Is it possible anyway?
Typically barriers in CUDA are used to synchronize at the warp or block level, that’s what the OptiX programming guide is referring to. In order to synchronize all threads - meaning sync at the kernel level - you are allowed to use CUDA stream features and host-side barriers with OptiX, such as cudaDeviceSynchronize() or cudaStreamSynchronize().
Why not break this kernel into several separate kernel launches? Just issuing them on the same CUDA stream will cause them to synchronize exactly in the way your code is written. There is an implicit cudaStreamSyncronize() in between kernels on the same stream. If you want any other behavior, like allowing several of the intermediate kernels to run in parallel, you can use multiple CUDA streams, with stream events for synchronization.
Hey David thanks for clarifying the use of barrieres and the suggestion. However, as I considered, the states of threads differ (imagine in path tracing some paths already terminated while some are still bouncing), therefore the cost of recording and managing these states in buffer makes it not a good choice in my situation. That is, I would like a kernel to block at certain point rather than getting divided into several small ones. While I’m now sort of managed to achieve what I want, I feel that it will be more efficient if thread synchronization can be achieved.
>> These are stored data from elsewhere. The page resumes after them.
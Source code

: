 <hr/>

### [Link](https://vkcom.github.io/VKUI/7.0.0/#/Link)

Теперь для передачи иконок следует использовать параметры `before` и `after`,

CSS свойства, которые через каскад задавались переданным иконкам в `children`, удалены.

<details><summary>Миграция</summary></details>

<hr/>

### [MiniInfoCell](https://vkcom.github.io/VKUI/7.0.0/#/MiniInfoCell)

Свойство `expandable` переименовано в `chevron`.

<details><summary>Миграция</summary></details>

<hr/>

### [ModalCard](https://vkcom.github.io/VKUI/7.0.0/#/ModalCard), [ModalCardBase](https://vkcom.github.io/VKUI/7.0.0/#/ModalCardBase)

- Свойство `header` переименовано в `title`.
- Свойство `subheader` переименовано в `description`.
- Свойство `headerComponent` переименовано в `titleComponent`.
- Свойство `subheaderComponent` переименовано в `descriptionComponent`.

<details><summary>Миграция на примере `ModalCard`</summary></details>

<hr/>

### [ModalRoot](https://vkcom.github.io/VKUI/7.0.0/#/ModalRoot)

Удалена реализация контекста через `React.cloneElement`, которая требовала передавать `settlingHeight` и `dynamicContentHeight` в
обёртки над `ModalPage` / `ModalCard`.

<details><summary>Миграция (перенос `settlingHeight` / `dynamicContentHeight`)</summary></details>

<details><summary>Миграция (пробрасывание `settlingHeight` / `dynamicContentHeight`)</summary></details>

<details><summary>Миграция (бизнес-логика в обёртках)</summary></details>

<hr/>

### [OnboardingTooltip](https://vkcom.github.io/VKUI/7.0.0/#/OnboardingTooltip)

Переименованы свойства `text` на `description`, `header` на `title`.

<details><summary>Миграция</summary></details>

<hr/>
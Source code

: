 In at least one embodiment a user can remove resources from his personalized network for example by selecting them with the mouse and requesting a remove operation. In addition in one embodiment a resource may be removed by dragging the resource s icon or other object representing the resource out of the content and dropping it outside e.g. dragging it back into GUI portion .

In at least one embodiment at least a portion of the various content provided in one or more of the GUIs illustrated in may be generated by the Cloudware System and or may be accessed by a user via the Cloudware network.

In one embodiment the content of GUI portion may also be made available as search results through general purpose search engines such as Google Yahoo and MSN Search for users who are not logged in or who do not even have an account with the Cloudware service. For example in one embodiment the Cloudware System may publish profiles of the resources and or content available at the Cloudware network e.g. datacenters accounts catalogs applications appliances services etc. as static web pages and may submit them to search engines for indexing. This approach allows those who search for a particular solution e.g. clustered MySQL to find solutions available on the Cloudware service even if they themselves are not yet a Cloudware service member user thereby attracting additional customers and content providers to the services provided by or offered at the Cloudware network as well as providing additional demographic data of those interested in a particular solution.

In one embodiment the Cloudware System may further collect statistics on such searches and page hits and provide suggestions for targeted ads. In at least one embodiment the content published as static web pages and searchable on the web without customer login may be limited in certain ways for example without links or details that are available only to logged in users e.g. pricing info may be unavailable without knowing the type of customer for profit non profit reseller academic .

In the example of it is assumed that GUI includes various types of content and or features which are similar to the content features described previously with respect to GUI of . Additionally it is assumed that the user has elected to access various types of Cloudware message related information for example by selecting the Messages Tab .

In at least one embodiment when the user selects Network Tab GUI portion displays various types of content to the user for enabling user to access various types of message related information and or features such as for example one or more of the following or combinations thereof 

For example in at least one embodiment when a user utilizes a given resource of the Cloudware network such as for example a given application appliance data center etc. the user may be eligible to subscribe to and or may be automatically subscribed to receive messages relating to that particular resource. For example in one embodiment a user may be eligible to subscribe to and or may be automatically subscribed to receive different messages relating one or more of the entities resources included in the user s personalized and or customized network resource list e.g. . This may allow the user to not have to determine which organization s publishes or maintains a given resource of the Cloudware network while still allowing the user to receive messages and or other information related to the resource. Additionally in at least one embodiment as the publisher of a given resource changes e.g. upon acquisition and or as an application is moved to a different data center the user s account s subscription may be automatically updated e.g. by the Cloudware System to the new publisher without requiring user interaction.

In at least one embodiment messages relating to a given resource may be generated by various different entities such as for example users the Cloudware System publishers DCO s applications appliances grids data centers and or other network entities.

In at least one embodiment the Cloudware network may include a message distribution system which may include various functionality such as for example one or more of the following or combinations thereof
One option would be a wavefront architecture, which is exactly as you describe: storing the path state in a buffer. While it’s not ideal for the reasons you mention, it is not uncommon for people to use a wavefront architecture for GPU rendering, since it can sometimes be easier to scale than the alternative megakernel approach you currently have. One advantage of using a wavefront architecture is that if you have some paths already terminated, and some paths are still bouncing, you have the option to reduce your kernel size with every launch, instead of allowing some threads to become inactive. With your current setup, all the paths that terminate will become inactive threads which waste some time and reduce thread coherence, as fewer and fewer paths are left.
Another option might be to separate into sub-kernels that all share as much state as possible, so you can track most of your state at a global level, and minimize the per-thread state that you would need to store in a buffer.
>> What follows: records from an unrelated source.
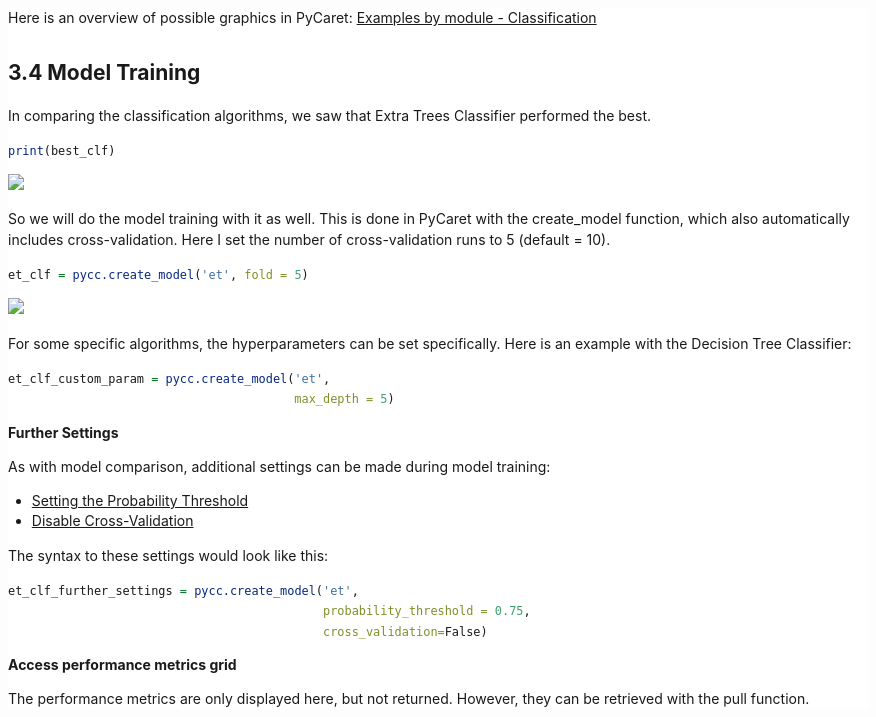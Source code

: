 Here is an overview of possible graphics in PyCaret: [Examples by module - Classification](https://pycaret.gitbook.io/docs/get-started/functions/analyze#classification)



## 3.4 Model Training

In comparing the classification algorithms, we saw that Extra Trees Classifier performed the best. 


```r
print(best_clf)
```

![](/post/2022-01-01-automl-using-pycaret-classification_files/p133p16.png)


So we will do the model training with it as well. This is done in PyCaret with the create_model function, which also automatically includes cross-validation. Here I set the number of cross-validation runs to 5 (default = 10).


```r
et_clf = pycc.create_model('et', fold = 5)
```

![](/post/2022-01-01-automl-using-pycaret-classification_files/p133p17.png)


For some specific algorithms, the hyperparameters can be set specifically. Here is an example with the Decision Tree Classifier:


```r
et_clf_custom_param = pycc.create_model('et', 
                                        max_depth = 5)
```


**Further Settings**

As with model comparison, additional settings can be made during model training:

+ [Setting the Probability Threshold](https://pycaret.gitbook.io/docs/get-started/functions/train#set-the-probability-threshold)
+ [Disable Cross-Validation](https://pycaret.gitbook.io/docs/get-started/functions/train#disable-cross-validation)

The syntax to these settings would look like this:


```r
et_clf_further_settings = pycc.create_model('et', 
                                            probability_threshold = 0.75, 
                                            cross_validation=False)
```



**Access performance metrics grid**

The performance metrics are only displayed here, but not returned. 
However, they can be retrieved with the pull function.
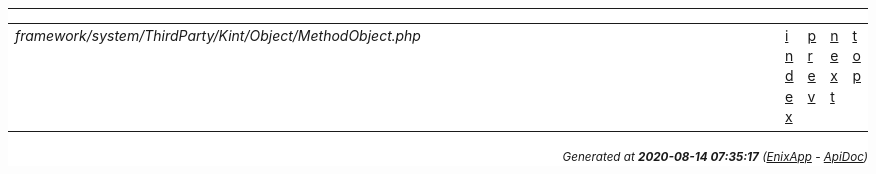 

 


 
  




<hr>

<table>
<tr>
<td style="width:100%"><em>framework/system/ThirdParty/Kint/Object/MethodObject.php</em></td>
<td><a href="../../../../../../../../api/index.md">index</a></td>
<td><a href="../../../../../../../../api/vendor/codeigniter4/framework/system/ThirdParty/Kint/Object/InstanceObject.md">prev</a></td>
<td><a href="../../../../../../../../api/vendor/codeigniter4/framework/system/ThirdParty/Kint/Object/ParameterObject.md">next</a></td>
<td><a href="#">top</a></td></tr>
</table>




<div style="text-align:right;">

<small>_Generated at **2020-08-14 07:35:17**_ *([EnixApp](https://github.com/enix-app) - [ApiDoc](https://github.com/enix-app/apidoc))*</small>
</div>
There is a CUDA 9+ feature called Cooperative Thread Groups that sort-of has some of the syncronization properties you want. It can syncronize all the threads in a kernel, but only if you launch a number of thread blocks that does not exceed the number of SMs. Programming Guide :: CUDA Toolkit Documentation I haven’t used this, but I suspect the block number constraint means the total number of threads cannot exceed your total number of CUDA cores on your GPU, meaning this probably wouldn’t work for you even if you could use it. But, either way, it is not available from an OptiX Launch, so this is not currently an option.
So currently the only option for synchronizing all threads in a ray tracing launch is to use separate kernels. I recommend trying it and measuring the performance before assuming that the cost of the state buffer would slow it down. There is some cost to saving the ray state, of course, but maybe it’s less that you fear, or maybe achieving the synchronization you’re after will provide more benefit than the cost of saving state.
Yes I can imagine that it’s not practical for all threads of a GPU to synchronize during kernel execution, maybe even the number of registers is not enough for that.We are working on a production level renderer which needs to store a lot of intermediate data for example AOVs and corresponding throughput values (which also benefits from CUDA’s flexible register allocation, I guess), consequently a wavefront architecture will occupy really huge amount of memory, for example it can go several gigabytes and scales with resolution, while, the memory budget is already very tight for production rendering. I will take it as a limitation and use some workarounds to solve it though, and take a look at that CUDA9 feature. Thank you again for so much information!